1676. Lowest Common Ancestor of a Binary Tree IV


Problem Description

The problem is based on a fundamental concept from graph theory applied to binary trees, known as the "lowest common ancestor" (LCA). Specifically, we are given the root node of a binary tree where all node values are unique, and an array of TreeNode objects that are present in the tree. Our task is to determine the LCA of all of these nodes. The LCA is defined as the lowest (deepest) node in the tree that has every given node in the array as a descendant (including the possibility of a node being a descendant of itself). The concept of "lowest" here refers to the deepest node in the hierarchy of the tree. In other words, we are looking for a shared ancestor of these nodes that is as far down the tree as possible.

Flowchart Walkthrough

First, let's analyze the algorithm using the Flowchart.
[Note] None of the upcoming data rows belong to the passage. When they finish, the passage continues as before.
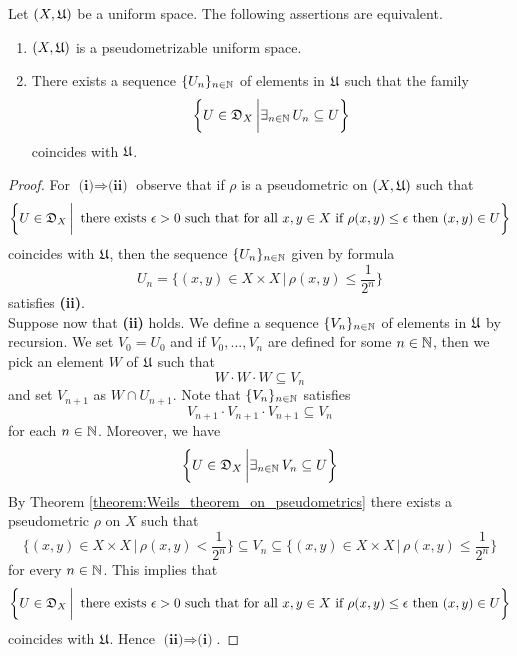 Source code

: \begin{theorem}\label{theorem:characterization_of_pseudometrizable_uniform_spaces}
Let $(X,{\mathfrak U})$ be a uniform space. The following assertions are equivalent.
\begin{enumerate}[label=\emph{\textbf{(\roman*)}}, leftmargin=*]
\item $(X,{\mathfrak U})$ is a pseudometrizable uniform space.
\item There exists a sequence $\{U_n\}_{n\in {\mathbb N}}$ of elements in ${\mathfrak U}$ such that the family
$$\bigg\{U\in {\mathfrak D}_{X}\,\bigg|\exists_{n\in {\mathbb N}}\,U_n \subseteq U\bigg\}$$
coincides with ${\mathfrak U}$.
\end{enumerate}
\end{theorem}
\begin{proof}
For $\textbf{(i)}\Rightarrow \textbf{(ii)}$ observe that if $\rho$ is a pseudometric on $(X,{\mathfrak U})$ such that 
$$\bigg\{U \in {\mathfrak D}_{X}\,\bigg|\,\mbox{ there exists }\epsilon>0\mbox{ such that for all }x,y\in X\mbox{ if }\rho(x,y)\leq \epsilon\mbox{ then }(x,y)\in U\bigg\}$$
coincides with ${\mathfrak U}$, then the sequence $\{U_n\}_{n\in {\mathbb N}}$ given by formula
$$U_n = \bigg\{(x,y)\in X\times X\,\bigg|\,\rho(x,y) \leq \frac{1}{2^n}\bigg\}$$
satisfies \textbf{(ii)}.\\
Suppose now that \textbf{(ii)} holds. We define a sequence $\{V_n\}_{n\in {\mathbb N}}$ of elements in ${\mathfrak U}$ by recursion. We set $V_0 = U_0$ and if $V_0,...,V_n$ are defined for some $n\in {\mathbb N}$, then we pick an element $W$ of ${\mathfrak U}$ such that 
$$W\cdot W\cdot W \subseteq V_n$$
and set $V_{n+1}$ as $W\cap U_{n+1}$. Note that $\{V_n\}_{n\in {\mathbb N}}$ satisfies
$$V_{n+1}\cdot V_{n+1}\cdot V_{n+1} \subseteq V_n$$
for each $n\in {\mathbb N}$. Moreover, we have
$$\bigg\{U\in {\mathfrak D}_{X}\,\bigg|\exists_{n\in {\mathbb N}}\,V_n \subseteq U\bigg\}$$
By Theorem \ref{theorem:Weils_theorem_on_pseudometrics} there exists a pseudometric $\rho$ on $X$ such that
$$\bigg\{(x,y)\in X\times X\,\bigg|\,\rho(x,y)<\frac{1}{2^n}\bigg\} \subseteq V_n \subseteq \bigg\{(x,y)\in X\times X\,\bigg|\,\rho(x,y) \leq \frac{1}{2^n}\bigg\}$$
for every $n\in {\mathbb N}$. This implies that
$$\bigg\{U \in {\mathfrak D}_{X}\,\bigg|\,\mbox{ there exists }\epsilon>0\mbox{ such that for all }x,y\in X\mbox{ if }\rho(x,y)\leq \epsilon\mbox{ then }(x,y)\in U\bigg\}$$
coincides with ${\mathfrak U}$. Hence $\textbf{(ii)}\Rightarrow \textbf{(i)}$.
\end{proof}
Here's a step-by-step walkthrough:

Is it a graph?

  • Yes: A binary tree is a specialized form of a graph.

Is it a tree?

  • Yes: Specifically, the problem involves a binary tree.

DFS

  • Since the problem specifically involves finding the lowest common ancestor in a binary tree, Depth-First Search (DFS) is appropriate here. DFS is typically used in trees to explore possibilities from the root to the leaves (or vice versa), which fits our requirements to check nodes and find commonality between branches.

Conclusion: Based on the flowchart, the Depth-First Search (DFS) pattern is suitable for this problem as it allows us to traverse the structure of the tree efficiently to determine the lowest common ancestor of the given nodes.

Intuition

To solve this problem, we can use a depth-first search (DFS) algorithm that explores each subtree rooted at the provided root node. Since all node values are unique, we can use a set to store the values of all the nodes we're trying to find the LCA for. This allows us to efficiently check if a node is part of our target group.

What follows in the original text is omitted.